They finally emerge from the Wran, only to be surprised and surrounded by Aspitis Previtis, whose land they are now traveling through. Aspitis is horribly deformed, and tells Miri she will wake up next to his hideous face everyday. Miri begins to taunt him, telling him he is a weakling who takes advantage of women. She goads him into a sword fight, and gets Isgrimnur to throw the sword in front of Camaris. Camaris fights unwillingly, and then shows skill, ultimately defeating Aspitis and knocking him out. Miri demands horses from Aspitis men as she holds him at sword point.

They camp for the night, and Cadrach runs off with a horse, leaving a note for Miri that says he does not belong with Josua, and that things are worse than she knows.

Chapter 20: Travelers and Messengers - Aditu and Simon are at the “Observatory”, a place Aditu says she has not visited for a “very long time.” Simon asks her a bit about the place. Aditu says “This was the place of the Rhao iye-Sama’an – the Master Witness.” She explains further:

“You know what a Witness is, Simon. Jiriki gave you his mirror. That is a minor Witness, and there are many of those still in existence. There are only a few Master Witnesses, each more or less bound to a place – the Pool of Three Depths in Asu’a, the Speakfire in Hikehikayo, the Green Column in Jhiná-T’seneí – and most of those are broken or ruined or lost. Here at Sesuad’ra it was a great stone beneath the ground, a stone called the Earth-Drake’s Eye. Earth-Drake is another name – it is difficult to explain the differences between the two in your tongue – for the Greater Worm who bites at his own tail,” she explained. “We built this entire place on top of that stone. It was not quite a Master Witness – in fact, it was not even a witness by itself, but such was its potency that a minor Witness like my brother’s mirror would be a Master Witness if used here.”
…”What does that mean, Aditu?” he asked…
“A minor Witness will lead you onto the Road of Dreams, but will usually show you only those you know, or those who are looking for you…A Master Witness, if used by someone who knew the ways of it, could look on anyone or anything, and sometimes into other times and…other places.” (pg 624-625)
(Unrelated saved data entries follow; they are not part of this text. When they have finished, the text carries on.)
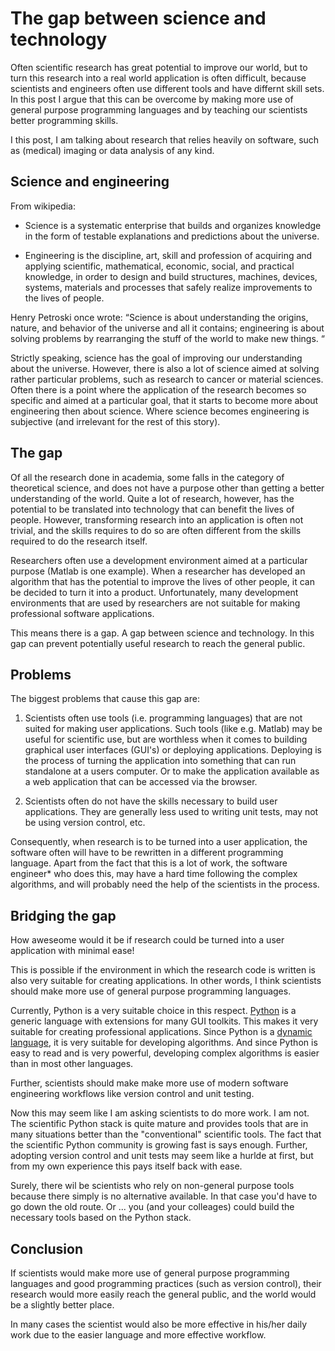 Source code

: # The gap between science and technology


<!-- DATE: -->
<!-- TAGS: open source, science, engineering, python -->
<!-- AUTHOR: Almar -->

Often scientific research has great potential to improve our
world, but to turn this research into a real world application is often
difficult, because scientists and engineers often use different tools
and have differnt skill sets. In this post I argue that this can be
overcome by making more use of general purpose programming languages
and by teaching our scientists better programming skills.

I this post, I am talking about research that relies heavily on
software, such as (medical) imaging or data analysis of any kind.


<!-- END_SUMMARY -->


## Science and engineering

From wikipedia: 

* Science is a systematic enterprise that builds and organizes knowledge
  in the form of testable explanations and predictions about the
  universe.
  
* Engineering is the discipline, art, skill and profession of acquiring
  and applying scientific, mathematical, economic, social, and practical
  knowledge, in order to design and build structures, machines, devices,
  systems, materials and processes that safely realize improvements to
  the lives of people.

Henry Petroski once wrote: “Science is about understanding the origins,
nature, and behavior of the universe and all it contains; engineering
is about solving problems by rearranging the stuff of the world to make
new things. “

Strictly speaking, science has the goal of improving our understanding
about the universe. However, there is also a lot of science aimed at
solving rather particular problems, such as research to cancer or
material sciences. Often there is a point where the application of the
research becomes so specific and aimed at a particular goal, that it
starts to become more about engineering then about science. Where
science becomes engineering is subjective (and irrelevant for the rest
of this story).


## The gap

Of all the research done in academia, some falls in the category of
theoretical science, and does not have a purpose other than getting a
better understanding of the world. Quite a lot of research, however,
has the potential to be translated into technology that can benefit the
lives of people. However, transforming research into an application is
often not trivial, and the skills requires to do so are often different
from the skills required to do the research itself.

Researchers often use a development environment aimed at a particular
purpose (Matlab is one example). When a researcher has developed an
algorithm that has the potential to improve the lives of other people,
it can be decided to turn it into a product. Unfortunately, many
development environments that are used by researchers are not suitable
for making professional software applications.

This means there is a gap. A gap between science and technology. In
this gap can prevent potentially useful research to reach the general
public.


## Problems

The biggest problems that cause this gap are:

1) Scientists often use tools (i.e. programming languages) that are not
suited for making user applications. Such tools (like e.g. Matlab) may
be useful for scientific use, but are worthless when it comes to
building graphical user interfaces (GUI's) or deploying applications.
Deploying is the process of turning the application into something that
can run standalone at a users computer. Or to make the application
available as a web application that can be accessed via the browser.

2) Scientists often do not have the skills necessary to build user
applications. They are generally less used to writing unit tests, may
not be using version control, etc.

Consequently, when research is to be turned into a user application,
the software often will have to be rewritten in a different programming 
language. Apart from the fact that this is a lot of work, the software
engineer* who does this, may have a hard time following the complex
algorithms, and will probably need the help of the scientists in the
process.


## Bridging the gap

How aweseome would it be if research could be turned into a user
application with minimal ease!

This is possible if the environment in which the research code is
written is also very suitable for creating applications. In other words,
I think scientists should make more use of general purpose programming
languages.

Currently, Python is a very suitable choice in this respect. 
[Python](http://python.org) is a generic language with extensions for
many GUI toolkits. This makes it very suitable for creating professional
applications. Since Python is a [dynamic language](http://almarklein.org/why_dynamic.html), 
it is very suitable for developing algorithms. And since Python is easy
to read and is very powerful, developing complex algorithms is easier
than in most other languages.

Further, scientists should make make more use of modern software
engineering workflows like version control and unit testing.

Now this may seem like I am asking scientists to do more work. I am
not. The scientific Python stack is quite mature and provides tools
that are in many situations better than the "conventional" scientific
tools. The fact that the scientific Python community is growing fast
is says enough. Further, adopting version control and unit tests may
seem like a hurlde at first, but from my own experience this pays itself
back with ease.

Surely, there wil be scientists who rely on non-general purpose tools
because there simply is no alternative available. In that case you'd
have to go down the old route. Or ... you (and your colleages) could
build the necessary tools based on the Python stack.


## Conclusion

If scientists would make more use of general purpose programming
languages and good programming practices (such as version control),
their research would more easily reach the general public, and the world
would be a slightly better place.

In many cases the scientist would also be more effective in his/her
daily work due to the easier language and more effective workflow.
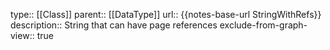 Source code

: type:: [[Class]]
parent:: [[DataType]]
url:: {{notes-base-url StringWithRefs}}
description:: String that can have page references
exclude-from-graph-view:: true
So, there is a Master Witness in Asu’a, probably near where Pryrates is messing around with things he shouldn’t be messing around with. And there is a large tail-eating dragon (or the magic or remains of one) buried underground, but providing ley lines of power for those who know where to look. More on this in The Last King of Osten Ard, Mr. Williams.

Aditu, as playful as ever, teases Simon about being kissed and then gives him a nice passionate one….just to addle his brains over females a bit more. Simon asks about the Norn Queen, and Aditu tells him that Utuk’ku is the Eldest, the oldest living one of them, and that she desires oblivion for her and everyone else. Then Simon asks why the Norns went north. When Aditu tells him of the parting, Simon tells her that he saw that during his overnight vigil to become a knight (way back in Chapter 1 of this book). Aditu asks him questions, alarmed that he could have such a vision without the use of a Witness like Jiriki’s mirror.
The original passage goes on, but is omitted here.